**Excerpts from a dataset**
........

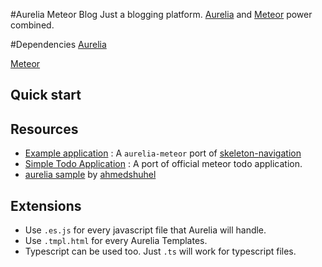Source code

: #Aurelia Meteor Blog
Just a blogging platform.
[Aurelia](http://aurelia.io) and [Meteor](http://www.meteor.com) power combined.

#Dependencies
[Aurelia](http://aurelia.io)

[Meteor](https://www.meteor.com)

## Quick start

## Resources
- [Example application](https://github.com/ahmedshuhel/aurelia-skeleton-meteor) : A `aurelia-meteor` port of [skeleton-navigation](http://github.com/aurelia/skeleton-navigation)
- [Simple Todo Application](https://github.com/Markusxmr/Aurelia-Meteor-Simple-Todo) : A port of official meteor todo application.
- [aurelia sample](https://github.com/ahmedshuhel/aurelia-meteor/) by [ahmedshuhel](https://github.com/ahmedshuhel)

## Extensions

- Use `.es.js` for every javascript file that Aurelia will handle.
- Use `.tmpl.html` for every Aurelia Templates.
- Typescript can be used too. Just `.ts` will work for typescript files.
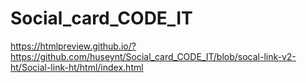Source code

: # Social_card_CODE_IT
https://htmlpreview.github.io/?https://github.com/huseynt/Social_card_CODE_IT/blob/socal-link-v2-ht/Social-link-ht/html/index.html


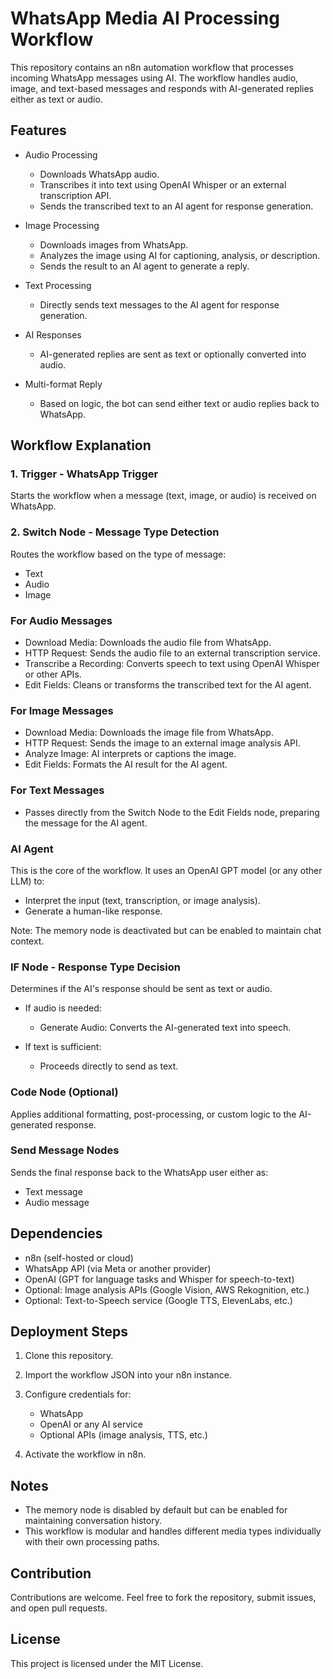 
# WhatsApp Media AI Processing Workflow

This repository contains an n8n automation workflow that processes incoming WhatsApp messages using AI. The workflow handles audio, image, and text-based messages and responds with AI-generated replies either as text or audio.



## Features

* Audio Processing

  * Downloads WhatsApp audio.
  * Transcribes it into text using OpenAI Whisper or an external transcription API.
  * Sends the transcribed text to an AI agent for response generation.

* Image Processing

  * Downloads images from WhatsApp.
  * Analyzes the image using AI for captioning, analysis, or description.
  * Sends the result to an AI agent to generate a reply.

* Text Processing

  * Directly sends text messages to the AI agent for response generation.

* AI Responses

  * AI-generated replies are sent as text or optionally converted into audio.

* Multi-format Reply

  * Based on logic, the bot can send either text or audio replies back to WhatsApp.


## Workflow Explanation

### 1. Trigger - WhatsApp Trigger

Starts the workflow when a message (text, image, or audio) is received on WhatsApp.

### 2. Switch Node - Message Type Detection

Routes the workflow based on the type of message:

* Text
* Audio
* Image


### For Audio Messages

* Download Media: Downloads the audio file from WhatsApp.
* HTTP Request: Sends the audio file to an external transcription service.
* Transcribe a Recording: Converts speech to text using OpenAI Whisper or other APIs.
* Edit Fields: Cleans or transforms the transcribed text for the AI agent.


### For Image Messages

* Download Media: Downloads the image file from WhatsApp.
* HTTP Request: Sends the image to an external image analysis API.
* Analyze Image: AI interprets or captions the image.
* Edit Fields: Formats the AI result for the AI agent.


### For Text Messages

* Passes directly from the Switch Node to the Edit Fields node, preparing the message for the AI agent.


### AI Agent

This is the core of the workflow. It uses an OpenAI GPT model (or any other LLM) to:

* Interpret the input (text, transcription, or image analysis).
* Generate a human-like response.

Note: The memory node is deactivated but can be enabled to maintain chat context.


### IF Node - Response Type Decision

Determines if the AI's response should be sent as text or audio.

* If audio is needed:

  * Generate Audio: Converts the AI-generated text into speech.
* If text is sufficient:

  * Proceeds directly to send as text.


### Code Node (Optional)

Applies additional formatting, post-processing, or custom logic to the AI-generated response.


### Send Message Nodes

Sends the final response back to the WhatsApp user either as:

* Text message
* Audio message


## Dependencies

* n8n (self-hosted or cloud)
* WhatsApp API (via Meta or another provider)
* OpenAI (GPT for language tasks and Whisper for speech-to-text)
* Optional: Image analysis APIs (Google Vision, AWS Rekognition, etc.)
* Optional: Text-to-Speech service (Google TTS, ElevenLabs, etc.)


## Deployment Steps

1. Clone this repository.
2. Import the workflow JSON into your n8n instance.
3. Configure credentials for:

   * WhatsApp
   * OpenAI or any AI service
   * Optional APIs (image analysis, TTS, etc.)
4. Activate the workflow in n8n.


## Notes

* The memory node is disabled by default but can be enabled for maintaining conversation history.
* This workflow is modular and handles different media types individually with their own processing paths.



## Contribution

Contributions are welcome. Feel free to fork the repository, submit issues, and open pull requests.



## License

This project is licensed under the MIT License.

........

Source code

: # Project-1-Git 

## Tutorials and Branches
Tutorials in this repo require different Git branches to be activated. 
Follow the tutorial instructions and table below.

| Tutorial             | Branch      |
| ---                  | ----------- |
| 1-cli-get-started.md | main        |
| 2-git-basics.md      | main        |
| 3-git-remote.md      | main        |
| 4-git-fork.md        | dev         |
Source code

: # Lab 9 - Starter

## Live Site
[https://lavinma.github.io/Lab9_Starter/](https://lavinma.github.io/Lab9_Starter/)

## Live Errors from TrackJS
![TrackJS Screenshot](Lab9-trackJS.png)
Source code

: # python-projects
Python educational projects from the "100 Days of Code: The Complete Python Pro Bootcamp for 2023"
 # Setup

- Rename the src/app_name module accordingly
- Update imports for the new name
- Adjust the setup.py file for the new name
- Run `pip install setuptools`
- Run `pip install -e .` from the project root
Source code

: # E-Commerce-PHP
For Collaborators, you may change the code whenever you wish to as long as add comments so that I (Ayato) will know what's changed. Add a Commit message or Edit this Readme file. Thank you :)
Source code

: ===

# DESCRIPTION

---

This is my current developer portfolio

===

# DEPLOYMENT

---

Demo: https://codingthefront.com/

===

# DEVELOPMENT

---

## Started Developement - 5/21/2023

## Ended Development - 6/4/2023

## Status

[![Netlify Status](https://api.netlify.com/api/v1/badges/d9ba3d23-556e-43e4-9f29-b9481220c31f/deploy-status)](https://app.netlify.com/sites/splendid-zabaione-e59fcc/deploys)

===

........

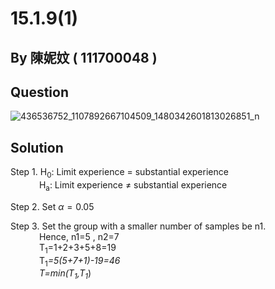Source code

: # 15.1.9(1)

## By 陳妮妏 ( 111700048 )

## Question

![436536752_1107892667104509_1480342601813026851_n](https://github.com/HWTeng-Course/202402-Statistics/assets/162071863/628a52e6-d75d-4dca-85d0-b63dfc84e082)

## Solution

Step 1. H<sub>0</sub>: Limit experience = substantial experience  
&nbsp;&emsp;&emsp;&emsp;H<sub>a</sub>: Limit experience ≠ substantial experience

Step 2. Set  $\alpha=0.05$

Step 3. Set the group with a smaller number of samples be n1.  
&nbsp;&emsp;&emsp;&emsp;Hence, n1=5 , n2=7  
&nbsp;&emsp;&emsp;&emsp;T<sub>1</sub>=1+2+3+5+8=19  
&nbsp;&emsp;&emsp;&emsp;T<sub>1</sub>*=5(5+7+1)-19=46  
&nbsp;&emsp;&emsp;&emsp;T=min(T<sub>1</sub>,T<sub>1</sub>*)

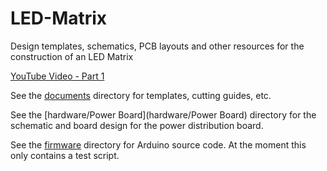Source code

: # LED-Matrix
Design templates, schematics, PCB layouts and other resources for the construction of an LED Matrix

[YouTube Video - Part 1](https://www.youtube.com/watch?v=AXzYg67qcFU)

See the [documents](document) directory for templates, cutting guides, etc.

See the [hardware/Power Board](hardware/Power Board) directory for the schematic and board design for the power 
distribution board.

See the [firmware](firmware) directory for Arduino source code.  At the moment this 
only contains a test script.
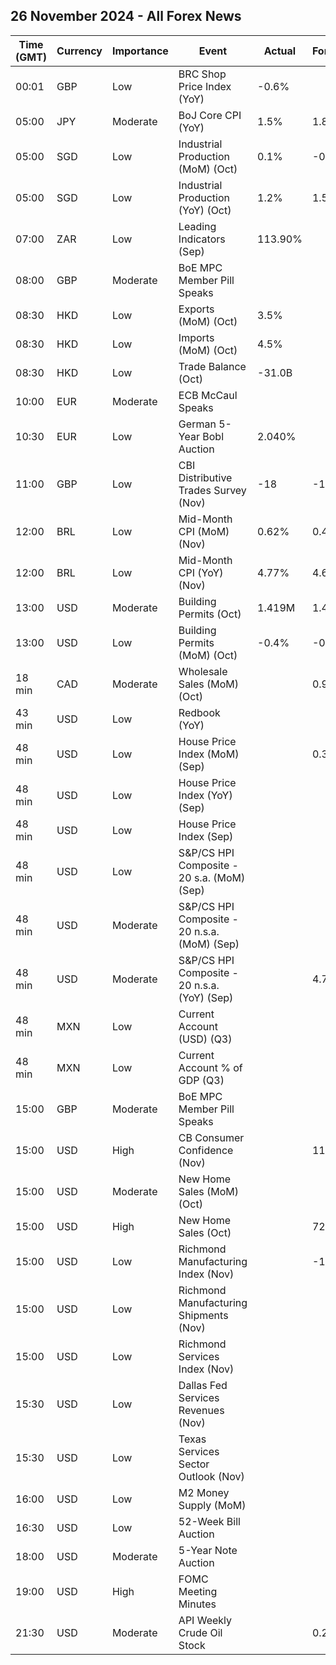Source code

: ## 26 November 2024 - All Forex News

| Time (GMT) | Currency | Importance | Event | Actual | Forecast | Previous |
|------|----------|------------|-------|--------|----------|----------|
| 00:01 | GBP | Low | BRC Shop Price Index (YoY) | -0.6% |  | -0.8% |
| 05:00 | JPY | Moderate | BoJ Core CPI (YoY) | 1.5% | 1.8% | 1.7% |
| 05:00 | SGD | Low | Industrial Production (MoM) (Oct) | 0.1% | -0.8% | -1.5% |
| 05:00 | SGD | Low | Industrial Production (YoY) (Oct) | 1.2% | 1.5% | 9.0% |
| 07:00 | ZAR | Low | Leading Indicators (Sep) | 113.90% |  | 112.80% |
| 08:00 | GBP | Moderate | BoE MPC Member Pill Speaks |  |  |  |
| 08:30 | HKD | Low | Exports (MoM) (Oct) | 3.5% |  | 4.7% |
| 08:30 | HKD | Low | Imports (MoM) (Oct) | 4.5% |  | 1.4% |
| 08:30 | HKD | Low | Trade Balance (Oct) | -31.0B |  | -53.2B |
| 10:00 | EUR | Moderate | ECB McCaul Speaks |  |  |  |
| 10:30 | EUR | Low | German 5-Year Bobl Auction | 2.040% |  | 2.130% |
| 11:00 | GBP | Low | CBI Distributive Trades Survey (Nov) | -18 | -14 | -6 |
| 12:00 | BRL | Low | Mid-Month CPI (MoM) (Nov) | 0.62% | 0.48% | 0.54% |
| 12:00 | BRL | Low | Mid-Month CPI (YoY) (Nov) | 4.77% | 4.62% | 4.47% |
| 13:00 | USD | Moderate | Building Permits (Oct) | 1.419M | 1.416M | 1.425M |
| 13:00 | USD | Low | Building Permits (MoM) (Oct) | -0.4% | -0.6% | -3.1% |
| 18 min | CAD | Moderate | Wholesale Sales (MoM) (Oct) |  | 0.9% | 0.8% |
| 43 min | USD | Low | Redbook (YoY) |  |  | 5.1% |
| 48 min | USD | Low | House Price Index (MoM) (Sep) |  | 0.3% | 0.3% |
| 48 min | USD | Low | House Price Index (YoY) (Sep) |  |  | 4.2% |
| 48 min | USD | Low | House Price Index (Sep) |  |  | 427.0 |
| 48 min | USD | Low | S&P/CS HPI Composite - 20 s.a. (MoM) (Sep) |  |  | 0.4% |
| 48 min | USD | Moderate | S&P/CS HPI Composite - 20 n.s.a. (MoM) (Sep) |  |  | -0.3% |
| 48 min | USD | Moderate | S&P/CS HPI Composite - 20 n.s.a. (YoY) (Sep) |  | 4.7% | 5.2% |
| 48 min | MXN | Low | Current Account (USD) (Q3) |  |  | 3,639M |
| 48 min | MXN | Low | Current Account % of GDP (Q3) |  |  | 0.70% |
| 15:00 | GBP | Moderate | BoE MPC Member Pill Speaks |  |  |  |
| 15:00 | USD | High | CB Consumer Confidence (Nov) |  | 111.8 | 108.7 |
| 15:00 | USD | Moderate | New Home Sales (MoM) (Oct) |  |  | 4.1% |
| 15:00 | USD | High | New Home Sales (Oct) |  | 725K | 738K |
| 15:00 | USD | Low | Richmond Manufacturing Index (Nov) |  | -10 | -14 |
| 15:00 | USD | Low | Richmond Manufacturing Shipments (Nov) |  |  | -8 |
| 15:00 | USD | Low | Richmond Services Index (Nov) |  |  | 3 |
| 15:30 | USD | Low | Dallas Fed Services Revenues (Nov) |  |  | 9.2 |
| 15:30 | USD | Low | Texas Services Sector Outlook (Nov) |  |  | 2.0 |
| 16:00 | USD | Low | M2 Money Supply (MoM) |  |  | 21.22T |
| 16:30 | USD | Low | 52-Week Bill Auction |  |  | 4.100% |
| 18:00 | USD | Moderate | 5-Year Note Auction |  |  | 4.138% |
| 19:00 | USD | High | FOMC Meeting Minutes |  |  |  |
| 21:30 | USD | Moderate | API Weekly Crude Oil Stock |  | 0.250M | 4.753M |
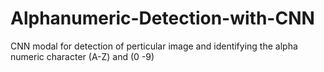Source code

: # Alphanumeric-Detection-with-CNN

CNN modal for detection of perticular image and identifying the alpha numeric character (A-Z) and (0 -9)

........

**TASK INSTRUCTIONS**
The entries above hold a line with "captions the image." and a later line with "This is the". Write out exactly those lines and all lines between, nothing more.

**SOLUTION FOR THIS PROBLEM**
* Analyze Image: AI interprets or captions the image.
* Edit Fields: Formats the AI result for the AI agent.


### For Text Messages

* Passes directly from the Switch Node to the Edit Fields node, preparing the message for the AI agent.


### AI Agent

This is the core of the workflow. It uses an OpenAI GPT model (or any other LLM) to:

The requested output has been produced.